Cameron has promised us that Avatar represents a huge technological advancement, a blending of real-world performances and imagination that will transport us to the foreign world of Pandora in an immersive, visceral way. But developers of medical technologies are looking to achieve the same sort of experience with the world we have, and the entertainment industry's advances in image capture and graphics processing are paving the way.

Certainly medicine is no stranger to computer animation, something they have long used to explain concepts and train personnel. And motion capture has been used for years in gait analysis. Physiotherapists often film patients wearing reflective motion capture markers to analyze their gait, in much the way that filmmakers use motion capture markers on their actors.

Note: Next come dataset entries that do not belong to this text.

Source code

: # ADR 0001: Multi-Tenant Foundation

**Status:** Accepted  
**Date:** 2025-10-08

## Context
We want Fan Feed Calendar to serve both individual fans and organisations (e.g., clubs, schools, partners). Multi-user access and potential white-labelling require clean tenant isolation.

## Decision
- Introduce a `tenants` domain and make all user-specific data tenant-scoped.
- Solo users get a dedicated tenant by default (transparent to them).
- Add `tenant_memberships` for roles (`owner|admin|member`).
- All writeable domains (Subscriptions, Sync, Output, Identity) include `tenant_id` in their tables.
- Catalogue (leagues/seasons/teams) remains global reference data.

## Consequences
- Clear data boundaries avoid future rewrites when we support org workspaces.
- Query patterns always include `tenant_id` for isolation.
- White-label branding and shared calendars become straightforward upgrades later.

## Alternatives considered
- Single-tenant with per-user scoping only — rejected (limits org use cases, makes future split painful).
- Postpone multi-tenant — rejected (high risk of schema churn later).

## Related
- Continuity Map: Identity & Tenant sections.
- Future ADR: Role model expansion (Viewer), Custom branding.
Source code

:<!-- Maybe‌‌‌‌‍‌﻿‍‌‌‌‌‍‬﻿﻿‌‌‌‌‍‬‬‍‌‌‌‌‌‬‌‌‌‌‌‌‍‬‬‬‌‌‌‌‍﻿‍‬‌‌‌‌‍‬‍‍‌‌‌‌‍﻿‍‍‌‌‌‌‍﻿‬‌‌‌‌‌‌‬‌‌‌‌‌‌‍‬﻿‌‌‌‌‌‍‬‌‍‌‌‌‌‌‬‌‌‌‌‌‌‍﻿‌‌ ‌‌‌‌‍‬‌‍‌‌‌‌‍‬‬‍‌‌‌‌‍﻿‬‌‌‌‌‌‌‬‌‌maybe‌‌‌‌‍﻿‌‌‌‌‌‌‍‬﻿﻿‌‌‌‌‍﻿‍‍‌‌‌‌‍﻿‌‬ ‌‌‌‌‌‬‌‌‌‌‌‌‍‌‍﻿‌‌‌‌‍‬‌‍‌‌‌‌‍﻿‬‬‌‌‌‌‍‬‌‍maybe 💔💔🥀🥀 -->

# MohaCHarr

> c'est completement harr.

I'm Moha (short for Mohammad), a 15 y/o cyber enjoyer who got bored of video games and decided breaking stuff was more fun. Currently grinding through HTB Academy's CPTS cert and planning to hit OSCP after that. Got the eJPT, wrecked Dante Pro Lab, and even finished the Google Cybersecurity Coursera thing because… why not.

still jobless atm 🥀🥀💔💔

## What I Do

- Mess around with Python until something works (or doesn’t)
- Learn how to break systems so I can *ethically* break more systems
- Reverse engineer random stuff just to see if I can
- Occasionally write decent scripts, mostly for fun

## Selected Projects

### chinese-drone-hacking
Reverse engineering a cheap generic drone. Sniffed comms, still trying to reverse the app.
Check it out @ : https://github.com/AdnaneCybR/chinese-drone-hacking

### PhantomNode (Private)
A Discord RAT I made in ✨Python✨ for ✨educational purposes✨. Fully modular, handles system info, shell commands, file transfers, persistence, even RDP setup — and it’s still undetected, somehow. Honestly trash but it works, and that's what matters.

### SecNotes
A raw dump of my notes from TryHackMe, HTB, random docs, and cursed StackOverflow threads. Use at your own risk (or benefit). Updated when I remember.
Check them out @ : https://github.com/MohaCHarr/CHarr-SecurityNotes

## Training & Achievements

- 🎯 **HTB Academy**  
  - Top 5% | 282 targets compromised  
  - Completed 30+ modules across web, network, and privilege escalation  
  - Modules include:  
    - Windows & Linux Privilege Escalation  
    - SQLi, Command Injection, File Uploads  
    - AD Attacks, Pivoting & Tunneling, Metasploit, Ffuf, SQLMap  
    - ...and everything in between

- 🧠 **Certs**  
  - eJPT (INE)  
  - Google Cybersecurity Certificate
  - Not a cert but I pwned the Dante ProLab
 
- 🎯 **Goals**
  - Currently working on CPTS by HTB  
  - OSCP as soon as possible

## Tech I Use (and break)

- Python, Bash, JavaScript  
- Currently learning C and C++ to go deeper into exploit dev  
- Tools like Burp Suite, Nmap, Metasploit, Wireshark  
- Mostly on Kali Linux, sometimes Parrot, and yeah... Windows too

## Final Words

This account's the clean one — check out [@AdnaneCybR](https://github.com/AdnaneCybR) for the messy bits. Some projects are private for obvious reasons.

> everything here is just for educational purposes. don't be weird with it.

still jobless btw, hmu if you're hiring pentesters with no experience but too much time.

But the demand for improved computer graphics technology graphics from the entertainment industry means more sophisticated applications in medicine as well. Just this fall, Nvidia, which develops graphics processing technology for, among other things, gaming systems, demonstrated how the technology used to create immersive 3D experiences for games can also create immersive experiences of the human body. Along with Siemens Healthcare, Nvidia has developed an ultrasound viewing experience that sounds like it was scripted by Cameron: parents and healthcare workers can put on a pair of stereoscopic glasses and examine a fetus as if they were looking directly inside the womb. The demonstration comes just months after Nvida released its GeForce 3D Vision system, with a pair of stereoscopic glasses to improve the immersive experience of playing video games and watching 3D movies.

For filmmakers like Cameron, the goal is to capture the detail of the human experience, down to the most minute muscle movements and to create worlds that are so detailed as to appear real. If he's successful in creating an experience with Avatar that gives audiences both a fully immersive experience of a world that's completely invented and manages to translate the twitches of the human face onto an animated alien, imagine what his technology could accomplish when simply reflecting a world that actually exists. Perhaps the legacy of Cameron, Zemeckis, and other filmmakers working in these fields will include advances in virtual surgery, diagnosis, and other innovations in the medical field.